Llovía en Milán de una manera rutinaria e inmutable, sin sobresaltos, como suele llover en las ciudades prósperas. El tranvía se detuvo poco antes de llegar a una plaza de quietud invernal en cuyo centro se levanta el convento renacentista de Santa Maria delle Grazie, diseñado por Bramante. Desde afuera el edificio, bajo el tachonazo negro de las nubes, producía una impresión vagamente amenazadora y no era difícil imaginar detrás de aquellos muros las inquietudes de los antiguos frailes.
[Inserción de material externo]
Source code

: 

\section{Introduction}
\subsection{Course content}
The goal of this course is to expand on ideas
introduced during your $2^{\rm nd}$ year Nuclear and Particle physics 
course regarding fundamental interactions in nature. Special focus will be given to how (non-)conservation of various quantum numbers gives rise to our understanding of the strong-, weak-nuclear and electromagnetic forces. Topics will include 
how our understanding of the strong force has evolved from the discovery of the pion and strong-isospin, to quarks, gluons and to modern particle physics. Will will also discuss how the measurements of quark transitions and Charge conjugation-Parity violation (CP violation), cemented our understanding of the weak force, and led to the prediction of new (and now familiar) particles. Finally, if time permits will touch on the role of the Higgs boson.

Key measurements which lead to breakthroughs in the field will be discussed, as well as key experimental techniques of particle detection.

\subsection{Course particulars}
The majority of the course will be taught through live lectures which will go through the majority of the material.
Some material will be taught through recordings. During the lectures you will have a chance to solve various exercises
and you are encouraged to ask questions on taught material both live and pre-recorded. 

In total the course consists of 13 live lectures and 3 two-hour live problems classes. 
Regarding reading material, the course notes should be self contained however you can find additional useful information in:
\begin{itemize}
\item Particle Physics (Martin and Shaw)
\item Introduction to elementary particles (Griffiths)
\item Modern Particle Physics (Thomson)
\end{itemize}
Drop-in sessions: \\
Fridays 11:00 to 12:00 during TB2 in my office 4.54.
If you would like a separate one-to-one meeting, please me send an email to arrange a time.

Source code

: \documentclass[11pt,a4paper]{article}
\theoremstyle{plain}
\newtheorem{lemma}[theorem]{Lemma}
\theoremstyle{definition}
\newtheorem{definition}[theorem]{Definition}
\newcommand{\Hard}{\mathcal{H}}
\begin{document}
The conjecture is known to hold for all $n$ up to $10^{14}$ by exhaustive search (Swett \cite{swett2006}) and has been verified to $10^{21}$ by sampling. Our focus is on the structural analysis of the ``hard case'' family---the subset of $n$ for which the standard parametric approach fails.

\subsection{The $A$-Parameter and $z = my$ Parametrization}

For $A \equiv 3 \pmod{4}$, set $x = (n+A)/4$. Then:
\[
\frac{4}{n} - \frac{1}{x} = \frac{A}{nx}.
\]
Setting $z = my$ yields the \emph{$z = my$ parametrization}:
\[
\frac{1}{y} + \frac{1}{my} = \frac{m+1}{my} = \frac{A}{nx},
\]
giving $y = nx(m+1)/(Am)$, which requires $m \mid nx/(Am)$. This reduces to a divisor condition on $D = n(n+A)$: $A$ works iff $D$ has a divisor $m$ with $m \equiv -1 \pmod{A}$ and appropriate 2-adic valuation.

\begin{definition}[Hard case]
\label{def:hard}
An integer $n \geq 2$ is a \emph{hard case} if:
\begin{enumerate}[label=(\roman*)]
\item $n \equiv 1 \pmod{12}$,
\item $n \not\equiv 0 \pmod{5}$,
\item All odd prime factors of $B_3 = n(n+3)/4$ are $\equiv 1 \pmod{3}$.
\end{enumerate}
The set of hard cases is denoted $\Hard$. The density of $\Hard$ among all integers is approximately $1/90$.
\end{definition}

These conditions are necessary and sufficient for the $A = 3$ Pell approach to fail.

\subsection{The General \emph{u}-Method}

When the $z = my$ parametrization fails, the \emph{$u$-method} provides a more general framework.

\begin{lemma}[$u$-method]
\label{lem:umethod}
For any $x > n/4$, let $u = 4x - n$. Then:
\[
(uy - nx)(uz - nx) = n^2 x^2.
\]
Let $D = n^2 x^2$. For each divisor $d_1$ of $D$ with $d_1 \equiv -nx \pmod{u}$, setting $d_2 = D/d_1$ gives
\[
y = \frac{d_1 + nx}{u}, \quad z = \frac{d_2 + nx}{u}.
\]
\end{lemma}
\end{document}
Pero el verdadero misterio se halla todavía sobre la pared del fondo del refectorio donde La Cena, pintada al fresco por Leonardo da Vinci, se ha enfoscado en las humedades del muro hasta apoderarse de la piedra y de la luz que también son atributos del alma. Entrar en ese cuadro no es una experiencia estética, sino casi delictiva. Si a mi me permitieran sentarme a la mesa de ese banquete, lo haría al lado de Judas.

Pese al estado ruinoso y a los desastres del tiempo, la pintura teje ante el espectador una tela de araña repleta de interrogantes que giran en torno al preludio de una traición. Paseando por Milán, durante horas, desde la mañana engrisada por la llovizna hasta la noche violeta, he pensado que Leonardo recorrería a grandes trancos las calles empedradas de esta ciudad con una misiva para entrar al servicio de Ludovico Sforza, hace más de cinco siglos, cuando Milán era un vertedero de mármol y gloria.
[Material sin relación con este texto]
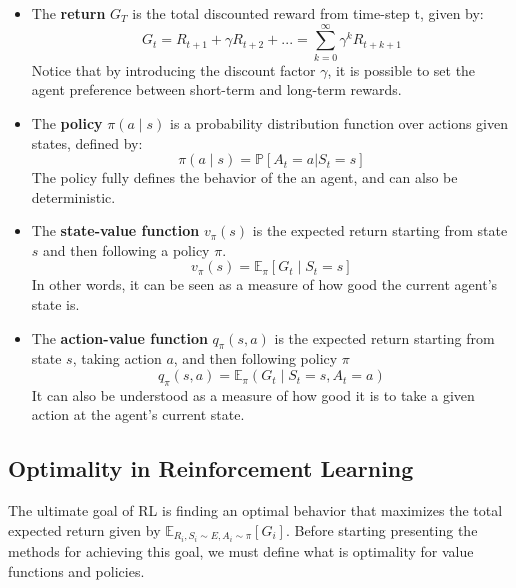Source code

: \begin{itemize}
\item
	The \textbf{return} $G_T$ is the total discounted reward from time-step t, given by:
	\begin{equation}
	G_t = R_{t+1} + \gamma R_{t+2} + ... = \sum_{k=0}^{\infty}{\gamma^k R_{t+k+1}}
	\end{equation}
	Notice that by introducing the discount factor $\gamma$, it is possible to set the agent preference between short-term and long-term rewards.
\item
	The \textbf{policy} $\pi(a \mid s)$ is a probability distribution function over actions given states, defined by:
	\begin{equation}
	\pi(a \mid s) = \mathbb{P}[A_t=a | S_t=s]
	\end{equation}
	The policy fully defines the behavior of the an agent, and can also be deterministic.
\item
	The \textbf{state-value function} $v_{\pi}(s)$ is the expected return starting from state $s$ and then following a policy $\pi$.
	\begin{equation}
	v_{\pi}(s) = \mathbb{E}_{\pi}[G_t \mid S_t = s]
	\label{eq:state_value_function_definition}
	\end{equation}
	In other words, it can be seen as a measure of how good the current agent's state is.
\item
	The \textbf{action-value function} $q_{\pi}(s,a)$ is the expected return starting from state $s$, taking action $a$, and then following policy $\pi$
	\begin{equation}
	q_{\pi}(s,a) = \mathbb{E}_{\pi}(G_t \mid S_t = s, A_t = a)
	\label{eq:action_value_function_definition}
	\end{equation}
	It can also be understood as a measure of how good it is to take a given action at the agent's current state.
\end{itemize}

\subsection{Optimality in Reinforcement Learning}

The ultimate goal of RL is finding an optimal behavior that maximizes the total expected return given by $\mathbb{E}_{R_i,S_i \sim E, A_i \sim \pi}[G_i]$. Before starting presenting the methods for achieving this goal, we must define what is optimality for value functions and policies.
Después de haber contemplado el fresco largamente en soledad, me he sentado en un café, frente a la plaza del Duomo y he soñado con el espacio hermético de esa pintura llena de símbolos. Hay quien cree que el enigma de esta escena se halla en la identidad confusa de la figura que está sentada a la diestra de Jesús. Millones de turistas acuden de todas partes para comprobar si efectivamente se trata de María Magdalena como sostiene el autor del tópico best-seller El Código da Vinci, o por el contrario es Juan, el apóstol más joven e ingenuo. Su discípulo predilecto.
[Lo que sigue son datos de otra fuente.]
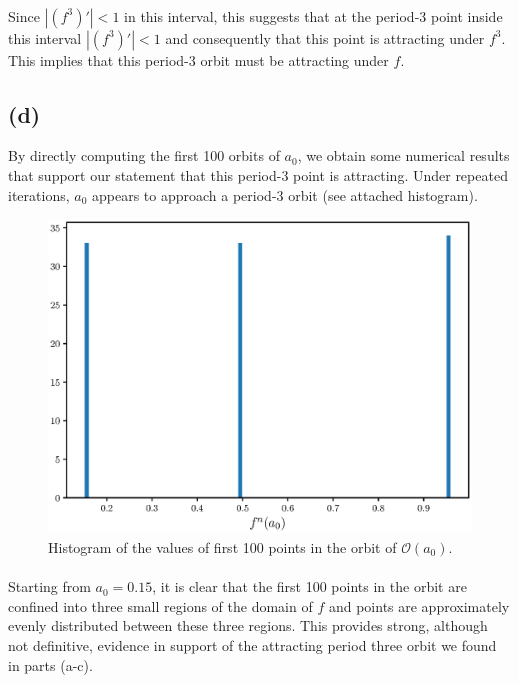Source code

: \documentclass{article}
\begin{document}
\paragraph{}
Since $|(f^3)'| < 1$ in this interval, this suggests that at the period-3 point inside this 
interval $|(f^3)'| < 1$ and consequently that this point is attracting under $f^3$. This implies 
that this period-3 orbit must be attracting under $f$.

\subsection*{(d)}
By directly computing the first 100 orbits of $a_0$, we obtain some numerical results that support our 
statement that this period-3 point is attracting. Under repeated iterations, $a_0$ appears to 
approach a period-3 orbit (see attached histogram).

\begin{figure}[H]
    \centering
    \includegraphics[scale = 0.6]{Figure_3.eps}
	\caption{Histogram of the values of first 100 points in the orbit of $\mathcal{O}(a_0)$.}
    \label{fig:f_histogram}
\end{figure}

\paragraph{}
Starting from $a_0 = 0.15$, it is clear that the first 100 points in the orbit are confined into 
three small regions of the domain of $f$ and points are approximately evenly distributed between these 
three regions. This provides strong, although not definitive, evidence in support of the attracting 
period three orbit we found in parts (a-c).
\end{document}
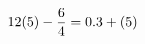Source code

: \documentclass[preview]{standalone}
\begin{document}
\begin{align*}
\special{dvisvgm:raw <g id='unique000'>}12(5) - \frac{6}{4} = 0.3 + (5)\special{dvisvgm:raw </g>}
\end{align*}
\end{document}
Sin embargo sólo algunos descubren que el misterio del fresco no radica ahí, sino en el alimento que está en los platos. En ellos no aparece para nada la consumición del Cordero Pascual de la que hablan los Evangelios. El menú de la cena de Leonardo consiste en pescado rancio, aderezado con limón, quizá para enmascarar su olor a podrido. ¿Por qué? Ningún historiador del arte ni profesor de estética, que yo sepa, nos lo ha explicado. Aparte de esto, la luz cenital crea una atmósfera de suspense como si algo estuviera a punto de ocurrir o acabase de ocurrir a nuestras espaldas. La delación de Judas y la negación de Pedro están en el aire de algunas miradas. El destino se insinúa con el lenguaje críptico de las manos cuyos gestos son indescifrables para el espectador actual que, a pesar de todo, capta el mensaje que Leonardo quiso dar a través de una escena de belleza herética.

Llueve sobre esta ciudad irreal como en esa pintura petrificada, difuminada por la humedad del aire en una gama de grises empapados, de azules tan limpios como las pupilas de un pintor que hacia el año 1495 cruzaba esta misma plaza cubriendo sus bocetos con una túnica de lino. Leonardo trataba de investigar arcanos cuya clave se escondía aquí, en las calles oscuras de Milán y que todavía nadie ha podido desvelar.